The problem: Your reply should restate the lines from the top of the entries through the line containing "Студия и робот" word for word, with no pictures.

===== Input data =====

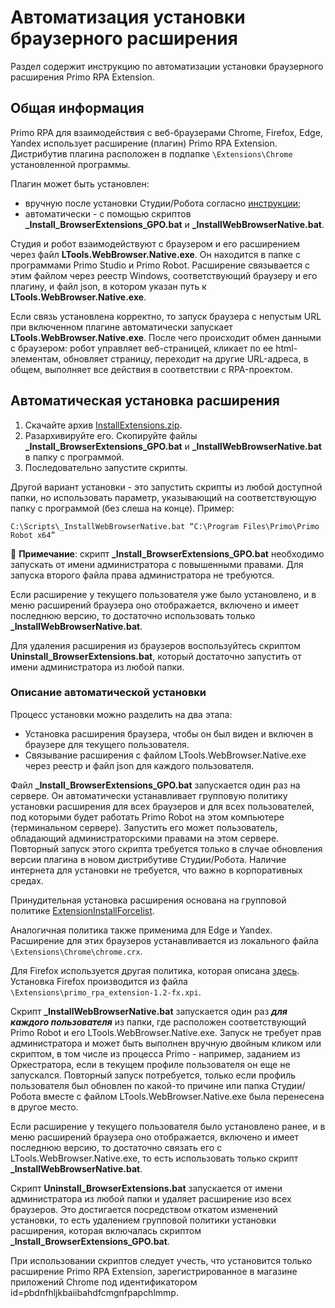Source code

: # Автоматизация установки браузерного расширения 

Раздел содержит инструкцию по автоматизации установки  браузерного расширения Primo RPA Extension.

## Общая информация

Primo RPA для взаимодействия с веб-браузерами Chrome, Firefox, Edge, Yandex использует расширение (плагин) Primo RPA Extension. Дистрибутив плагина расположен в подпапке `\Extensions\Chrome` установленной программы. 

Плагин может быть установлен:
* вручную после установки Студии/Робота согласно [инструкции](https://docs.primo-rpa.ru/primo-rpa/primo-studio/settings/plugin-install);
* автоматически - с помощью скриптов **_Install_BrowserExtensions_GPO.bat** и **_InstallWebBrowserNative.bat**. 

Студия и робот взаимодействуют с браузером и его расширением через файл **LTools.WebBrowser.Native.exe**. Он находится в папке с программами Primo Studio и Primo Robot. Расширение связывается с этим файлом через реестр Windows, соответствующий браузеру и его плагину, и файл json, в котором указан путь к **LTools.WebBrowser.Native.exe**. 

Если связь установлена корректно, то запуск браузера с непустым URL при включенном плагине автоматически запускает **LTools.WebBrowser.Native.exe**. После чего происходит обмен данными с браузером: робот управляет веб-страницей, кликает по ее html-элементам, обновляет страницу, переходит на другие URL-адреса, в общем, выполняет все действия в соответствии с RPA-проектом.

## Автоматическая установка расширения

1. Скачайте архив [InstallExtensions.zip](https://drive.google.com/file/d/1cIXwlojb_9nkF3KSDDsggSldqjjvaScM/view?usp=sharing).
2. Разархивируйте его. Скопируйте файлы **_Install_BrowserExtensions_GPO.bat** и **_InstallWebBrowserNative.bat** в папку с программой.
3. Последовательно запустите скрипты. 

Другой вариант установки - это запустить скрипты из любой доступной папки, но использовать параметр, указывающий на соответствующую папку с программой (без слеша на конце). Пример:

`C:\Scripts\_InstallWebBrowserNative.bat “C:\Program Files\Primo\Primo Robot x64”`

:small_blue_diamond: **Примечание**: скрипт **_Install_BrowserExtensions_GPO.bat** необходимо запускать от имени администратора с повышенными правами. Для запуска второго файла права администратора не требуются. 

Если расширение у текущего пользователя уже было установлено, и в меню расширений браузера оно отображается, включено и имеет последнюю версию, то достаточно использовать только **_InstallWebBrowserNative.bat**.

Для удаления расширения из браузеров воспользуйтесь скриптом **Uninstall_BrowserExtensions.bat**, который достаточно запустить от имени администратора из любой папки.

### Описание автоматической установки
Процесс установки можно разделить на два этапа:

* Установка расширения браузера, чтобы он был виден и включен в браузере для текущего пользователя.
* Связывание расширения с файлом LTools.WebBrowser.Native.exe через реестр и файл json для каждого пользователя.

Файл **_Install_BrowserExtensions_GPO.bat** запускается один раз на сервере. Он автоматически устанавливает групповую политику установки расширения для всех браузеров и для всех пользователей, под которыми будет работать Primo Robot на этом компьютере (терминальном сервере). Запустить его может пользователь, обладающий администраторскими правами на этом сервере. Повторный запуск этого скрипта требуется только в случае обновления версии плагина в новом дистрибутиве Студии/Робота. Наличие интернета для установки не требуется, что важно в корпоративных средах.

Принудительная установка расширения основана на групповой политике [ExtensionInstallForcelist](https://chromeenterprise.google/policies/#ExtensionInstallForcelist).

Аналогичная политика также применима для Edge и Yandex. Расширение для этих браузеров устанавливается из локального файла `\Extensions\Chrome\chrome.crx`.

Для Firefox используется другая политика, которая описана [здесь](https://github.com/mozilla/policy-templates#extensions).
Установка Firefox производится из файла `\Extensions\primo_rpa_extension-1.2-fx.xpi`.

Скрипт **_InstallWebBrowserNative.bat** запускается один раз ***для каждого пользователя*** из папки, где расположен соответствующий Primo Robot и его LTools.WebBrowser.Native.exe. Запуск не требует прав администратора и может быть выполнен вручную двойным кликом или скриптом, в том числе из процесса Primo - например, заданием из Оркестратора, если в текущем профиле пользователя он еще не запускался. Повторный запуск потребуется, только если профиль пользователя был обновлен по какой-то причине или папка Студии/Робота вместе с файлом LTools.WebBrowser.Native.exe была перенесена в другое место.

Если расширение у текущего пользователя было установлено ранее, и в меню расширений браузера оно отображается, включено и имеет последнюю версию, то достаточно связать его с LTools.WebBrowser.Native.exe, то есть использовать только скрипт **_InstallWebBrowserNative.bat**.

Скрипт **Uninstall_BrowserExtensions.bat** запускается от имени администратора из любой папки и удаляет расширение изо всех браузеров. Это достигается посредством откатом изменений установки, то есть удалением групповой политики установки расширения, которая включалась скриптом **_Install_BrowserExtensions_GPO.bat**.

При использовании скриптов следует учесть, что установится только расширение Primo RPA Extension, зарегистрированное в магазине приложений Chrome под идентификатором id=pbdnfhljkbaiibahdfcmgnfpapchlmmp.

=====

The answer:
Source code

: # Автоматизация установки браузерного расширения 

Раздел содержит инструкцию по автоматизации установки  браузерного расширения Primo RPA Extension.

## Общая информация

Primo RPA для взаимодействия с веб-браузерами Chrome, Firefox, Edge, Yandex использует расширение (плагин) Primo RPA Extension. Дистрибутив плагина расположен в подпапке `\Extensions\Chrome` установленной программы. 

Плагин может быть установлен:
* вручную после установки Студии/Робота согласно [инструкции](https://docs.primo-rpa.ru/primo-rpa/primo-studio/settings/plugin-install);
* автоматически - с помощью скриптов **_Install_BrowserExtensions_GPO.bat** и **_InstallWebBrowserNative.bat**. 

Студия и робот взаимодействуют с браузером и его расширением через файл **LTools.WebBrowser.Native.exe**. Он находится в папке с программами Primo Studio и Primo Robot. Расширение связывается с этим файлом через реестр Windows, соответствующий браузеру и его плагину, и файл json, в котором указан путь к **LTools.WebBrowser.Native.exe**. 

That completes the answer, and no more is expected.